A major limitation of the super-resolution approach for T1w/T2w TR-4DMRI reconstruction is associated with DIR uncertainty. This uncertainty can be reduced by improving the 3D cine image quality and minimizing the need for deformation. First, the reconstruction quality of TR-4DMRI image depends on the quality of FB 3D cine images, which provide the template for BH image to align. With recently-added compressed sensing capability in the 3T MR scanner, the 3D cine image quality has been improved, and therefore, the T1w TR-4DMRI quality is expected to be further improved as well. Second, multiple T1w HR images can be acquired using golden-angle radial acquisition with compressed sensing reconstruction for T1w RC-4DMRI with little binning artifacts35. Unlike Cartesian MR acquisition, the radial acquisition is insensitive to the motion. Therefore, the HR MR image quality can be improved and the DIR range to LR FB images is substantially reduced, leading to an improved T1w TR-4DMRI. Third, a navigator-gated acquisition at a specified state of respiration can be applied to acquire T2w 3DMRI image (or with another MR contrast), so that the deformation for T2w-T1w is also minimized. Fourth, the registration images can be finetuned with optimal visualization and the DIR algorithm can be further improved18,19,36,37, aiming to reduce the uncertainties related to the DIR reconstruction. In addition to the 5 similarity indexes, other parameters could also be applied to quantify image quality38. Overall, these approaches can be readily applied to achieve more accurate and more reliable T1w/T2w TR-4DMRI, facilitating the clinical implementation of TR-4DMRI.

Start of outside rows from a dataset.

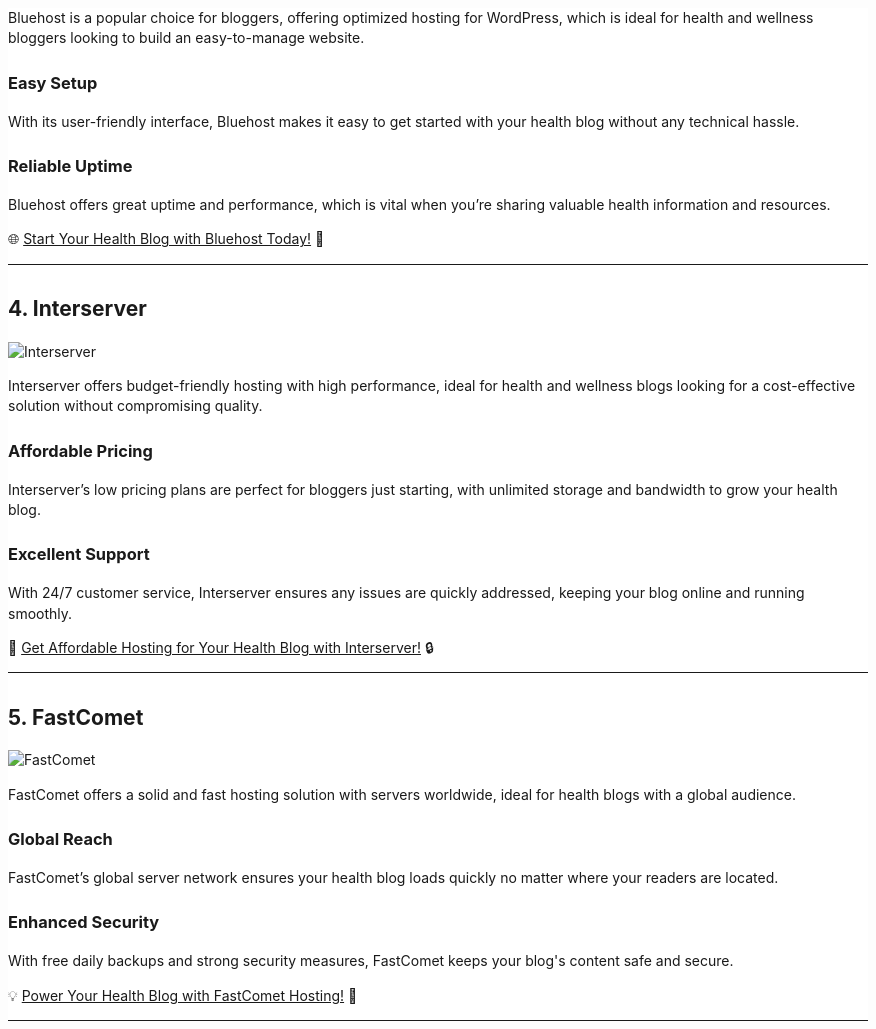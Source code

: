 Bluehost is a popular choice for bloggers, offering optimized hosting for WordPress, which is ideal for health and wellness bloggers looking to build an easy-to-manage website.

### Easy Setup
With its user-friendly interface, Bluehost makes it easy to get started with your health blog without any technical hassle.

### Reliable Uptime
Bluehost offers great uptime and performance, which is vital when you’re sharing valuable health information and resources.

🌐 [Start Your Health Blog with Bluehost Today!](https://snipitx.com/bluehost-jy) 🚀

---

## 4. Interserver

![Interserver](https://i.imgur.com/OM5dOEW.jpeg "Interserver Hosting")

Interserver offers budget-friendly hosting with high performance, ideal for health and wellness blogs looking for a cost-effective solution without compromising quality.

### Affordable Pricing
Interserver’s low pricing plans are perfect for bloggers just starting, with unlimited storage and bandwidth to grow your health blog.

### Excellent Support
With 24/7 customer service, Interserver ensures any issues are quickly addressed, keeping your blog online and running smoothly.

💸 [Get Affordable Hosting for Your Health Blog with Interserver!](https://snipitx.com/interserver-jy) 🔒

---

## 5. FastComet

![FastComet](https://i.imgur.com/7qgXuWp.png "FastComet Hosting")

FastComet offers a solid and fast hosting solution with servers worldwide, ideal for health blogs with a global audience.

### Global Reach
FastComet’s global server network ensures your health blog loads quickly no matter where your readers are located.

### Enhanced Security
With free daily backups and strong security measures, FastComet keeps your blog's content safe and secure.

💡 [Power Your Health Blog with FastComet Hosting!](https://snipitx.com/fastcomet-jy) 🌟

---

Last, it is also worthwhile to mention that deep learning techniques have been applied in super-resolution reconstruction of dynamic 4DMRI20,39 and higher-resolution MRI image40,41 using limited training image sets. These studies focused on a single MR contrast, unlike this study that develops a method to extend TR-4DMRI from one MR contrast to another, focusing on the generalization of the SR approach. Recently, machine learning technique has been increasingly applied to radiation therapy, including cancer image segmentation42, deformable image registration43,44, and MR image reconstruction38,45, and can be explored for further improvement of T2w TR-4DMRI reconstruction in the future.

CONCLUSION

We have demonstrated a novel SR-based framework to reconstruct TR-4DMRI with T2w, T2w, or any other MR contrasts. The feasibility, accuracy, and performance are evaluated, based on the study of a 4D digital phantom and 6 lung cancer patients. The T2w-centric approach, namely reconstruction method B: [T2wHR←T1wBH]→FBLR, is preferable to preserve the T2w image features of the GTV with higher VIC = 0.85±0.06 and SSIM = 0.65±0.10 index values. Good tumor alignment and similarity are observed: ΔCOM = 0.8±0.5 mm, %V = 1.06±0.02, and Dice = 0.91±0.03 in phantom and ΔCOM = 2.9±0.6 mm, %V = 0.99±0.03, and Dice = 0.81±0.06 in patients. These quantitative evaluation results are similar to T1w TR-4DMRI, suggesting that minimal uncertainty is added in the T2w TR-4DMRI reconstruction. The generalized SR-based reconstruction framework of TR-4DMRI promises to have clinical application in multi-breath tumor motion assessment and motion monitoring.

Acknowledgments:

This research is supported in part by the Breast Cancer Research Foundation (BCRF-17–193) and by the MSK Cancer Center Support Grant (P30 CA008748). We would like to thank Christian Czmielewski for assistance in consenting patients and MR technologists/therapists in assisting the patient scans for the IRB-approved 4DMRI protocol study.

APPENDIX

The acronyms used in this paper

MRI: Magnetic Resonance Imaging
TR-4DMRI: Time-resolved four-dimensional MRI
RC-4DMRI Respiratory-correlated 4DMRI
T1w (T1): T1-weighted
T2w (T2): T2-weighted
BH: Breath Hold
FB: Free Breathing
HR: High Resolution
LR: Low Resolution
IDR: Deformable Image Registration
DVF: Displacement Vector Field
GTV: Gross Tumor Volume
COM: Center of Mass
ΔCOM: COM difference
%V: Volume Ratio
VID: Voxel Intensity Difference
VIG: Voxel Intensity Gradience
VIC: Voxel Intensity Correlation
SSIM: Structure Similarity index

Footnotes

Conflict of Interest: Memorial Sloan Kettering Cancer Center has a master research agreement (MRA) with Philips Healthcare.